Task directions – Repeat the stretch of entries below from the line with "2x 9G servo" through the line with "2. 如何看待澳大利亚政府撕毁维多利亚州与中国的「一带一路」协议？ 2434 万热度". Include both ends and add nothing.

[Stored data entries]
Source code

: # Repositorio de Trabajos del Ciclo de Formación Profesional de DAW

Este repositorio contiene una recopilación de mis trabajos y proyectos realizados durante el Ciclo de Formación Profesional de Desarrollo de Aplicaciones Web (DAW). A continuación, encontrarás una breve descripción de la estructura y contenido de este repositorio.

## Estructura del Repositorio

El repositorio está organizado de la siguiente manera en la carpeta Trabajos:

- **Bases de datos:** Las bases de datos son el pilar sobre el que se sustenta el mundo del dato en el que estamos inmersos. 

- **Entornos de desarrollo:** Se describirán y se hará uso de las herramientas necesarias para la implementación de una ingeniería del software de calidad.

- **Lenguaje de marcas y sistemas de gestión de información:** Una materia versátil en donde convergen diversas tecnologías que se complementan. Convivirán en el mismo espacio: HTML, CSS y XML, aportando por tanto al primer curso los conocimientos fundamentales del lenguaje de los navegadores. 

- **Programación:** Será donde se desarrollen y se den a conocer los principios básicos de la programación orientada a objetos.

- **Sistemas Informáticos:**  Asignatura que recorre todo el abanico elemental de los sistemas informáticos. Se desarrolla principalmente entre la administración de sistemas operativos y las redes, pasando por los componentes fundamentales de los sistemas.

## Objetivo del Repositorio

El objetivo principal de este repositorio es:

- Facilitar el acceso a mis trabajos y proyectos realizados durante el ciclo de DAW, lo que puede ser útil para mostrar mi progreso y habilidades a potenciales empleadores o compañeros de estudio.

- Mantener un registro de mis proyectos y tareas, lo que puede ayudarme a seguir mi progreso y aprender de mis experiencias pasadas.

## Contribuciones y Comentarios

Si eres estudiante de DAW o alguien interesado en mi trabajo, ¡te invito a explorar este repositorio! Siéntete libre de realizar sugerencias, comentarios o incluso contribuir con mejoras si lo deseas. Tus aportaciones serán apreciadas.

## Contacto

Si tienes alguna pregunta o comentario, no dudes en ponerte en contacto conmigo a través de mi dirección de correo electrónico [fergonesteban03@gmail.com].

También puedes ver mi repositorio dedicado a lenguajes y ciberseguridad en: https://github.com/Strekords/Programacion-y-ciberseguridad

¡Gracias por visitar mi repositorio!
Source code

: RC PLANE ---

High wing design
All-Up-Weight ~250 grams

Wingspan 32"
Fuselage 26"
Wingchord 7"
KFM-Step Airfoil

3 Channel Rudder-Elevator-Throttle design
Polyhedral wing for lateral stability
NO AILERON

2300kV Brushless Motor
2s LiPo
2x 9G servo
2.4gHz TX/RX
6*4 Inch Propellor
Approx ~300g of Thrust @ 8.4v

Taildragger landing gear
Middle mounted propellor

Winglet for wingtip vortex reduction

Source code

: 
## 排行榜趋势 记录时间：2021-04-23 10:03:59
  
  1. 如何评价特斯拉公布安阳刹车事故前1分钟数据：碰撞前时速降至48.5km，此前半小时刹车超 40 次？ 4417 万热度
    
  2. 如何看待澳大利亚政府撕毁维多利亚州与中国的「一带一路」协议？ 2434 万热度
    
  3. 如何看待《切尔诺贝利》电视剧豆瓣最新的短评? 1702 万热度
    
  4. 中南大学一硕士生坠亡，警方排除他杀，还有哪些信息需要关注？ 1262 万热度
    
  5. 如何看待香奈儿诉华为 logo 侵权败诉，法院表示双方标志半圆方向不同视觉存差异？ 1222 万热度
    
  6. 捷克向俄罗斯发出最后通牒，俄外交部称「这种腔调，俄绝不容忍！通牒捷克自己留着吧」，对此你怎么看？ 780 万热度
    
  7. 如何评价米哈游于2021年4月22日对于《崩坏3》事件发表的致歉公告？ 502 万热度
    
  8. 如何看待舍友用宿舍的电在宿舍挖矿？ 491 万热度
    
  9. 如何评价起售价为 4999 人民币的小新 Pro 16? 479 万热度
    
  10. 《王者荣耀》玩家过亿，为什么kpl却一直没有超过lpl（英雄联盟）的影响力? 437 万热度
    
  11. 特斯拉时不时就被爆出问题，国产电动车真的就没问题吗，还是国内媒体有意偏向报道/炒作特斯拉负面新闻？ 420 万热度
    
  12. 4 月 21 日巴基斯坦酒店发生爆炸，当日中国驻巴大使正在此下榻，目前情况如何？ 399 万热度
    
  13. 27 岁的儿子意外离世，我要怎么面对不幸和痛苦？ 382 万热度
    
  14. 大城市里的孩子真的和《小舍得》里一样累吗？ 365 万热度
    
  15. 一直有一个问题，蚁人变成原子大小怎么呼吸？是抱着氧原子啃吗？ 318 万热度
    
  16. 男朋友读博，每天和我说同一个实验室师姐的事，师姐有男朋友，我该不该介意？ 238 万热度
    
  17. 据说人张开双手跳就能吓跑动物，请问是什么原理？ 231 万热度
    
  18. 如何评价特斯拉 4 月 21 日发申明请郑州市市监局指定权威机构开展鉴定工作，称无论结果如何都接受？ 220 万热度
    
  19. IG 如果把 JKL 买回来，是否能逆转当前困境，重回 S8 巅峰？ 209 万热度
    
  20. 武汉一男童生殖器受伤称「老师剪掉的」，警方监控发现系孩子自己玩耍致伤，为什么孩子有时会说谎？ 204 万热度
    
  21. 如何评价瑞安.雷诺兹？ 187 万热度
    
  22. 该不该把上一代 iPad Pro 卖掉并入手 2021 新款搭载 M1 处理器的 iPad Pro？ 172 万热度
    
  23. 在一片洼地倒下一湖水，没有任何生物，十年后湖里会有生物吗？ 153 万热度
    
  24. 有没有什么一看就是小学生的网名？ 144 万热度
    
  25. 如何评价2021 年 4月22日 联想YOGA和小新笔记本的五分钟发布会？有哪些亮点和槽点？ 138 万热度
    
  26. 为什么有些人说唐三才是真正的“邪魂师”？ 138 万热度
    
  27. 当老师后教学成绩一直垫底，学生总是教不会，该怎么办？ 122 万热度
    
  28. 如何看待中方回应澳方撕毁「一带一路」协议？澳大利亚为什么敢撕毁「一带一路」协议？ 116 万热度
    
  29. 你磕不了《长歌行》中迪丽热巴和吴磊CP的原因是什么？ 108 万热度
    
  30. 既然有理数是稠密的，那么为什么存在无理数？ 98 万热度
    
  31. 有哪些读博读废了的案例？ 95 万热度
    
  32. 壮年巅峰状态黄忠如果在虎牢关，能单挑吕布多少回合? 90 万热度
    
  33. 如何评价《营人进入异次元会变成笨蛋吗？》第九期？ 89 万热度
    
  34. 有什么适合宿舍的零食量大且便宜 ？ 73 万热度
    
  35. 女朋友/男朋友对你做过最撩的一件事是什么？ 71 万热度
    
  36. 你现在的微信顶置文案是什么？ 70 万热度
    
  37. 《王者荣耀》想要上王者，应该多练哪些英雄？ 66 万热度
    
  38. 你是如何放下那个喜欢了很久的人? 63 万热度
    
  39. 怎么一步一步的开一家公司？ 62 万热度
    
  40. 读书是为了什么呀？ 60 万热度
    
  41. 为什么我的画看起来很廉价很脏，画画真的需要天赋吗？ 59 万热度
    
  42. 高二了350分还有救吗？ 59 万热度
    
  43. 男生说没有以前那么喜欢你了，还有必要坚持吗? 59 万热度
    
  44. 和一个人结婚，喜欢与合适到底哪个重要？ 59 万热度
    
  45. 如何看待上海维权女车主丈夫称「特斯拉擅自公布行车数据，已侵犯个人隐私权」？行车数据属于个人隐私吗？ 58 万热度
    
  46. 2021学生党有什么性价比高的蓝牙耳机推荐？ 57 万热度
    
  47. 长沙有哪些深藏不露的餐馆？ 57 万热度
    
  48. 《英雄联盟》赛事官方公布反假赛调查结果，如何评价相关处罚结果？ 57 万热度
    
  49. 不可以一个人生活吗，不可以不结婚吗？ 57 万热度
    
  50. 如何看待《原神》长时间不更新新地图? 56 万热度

Result of this task –
2x 9G servo
2.4gHz TX/RX
6*4 Inch Propellor
Approx ~300g of Thrust @ 8.4v

Taildragger landing gear
Middle mounted propellor

Winglet for wingtip vortex reduction

Source code

: 
## 排行榜趋势 记录时间：2021-04-23 10:03:59
  
  1. 如何评价特斯拉公布安阳刹车事故前1分钟数据：碰撞前时速降至48.5km，此前半小时刹车超 40 次？ 4417 万热度
    
  2. 如何看待澳大利亚政府撕毁维多利亚州与中国的「一带一路」协议？ 2434 万热度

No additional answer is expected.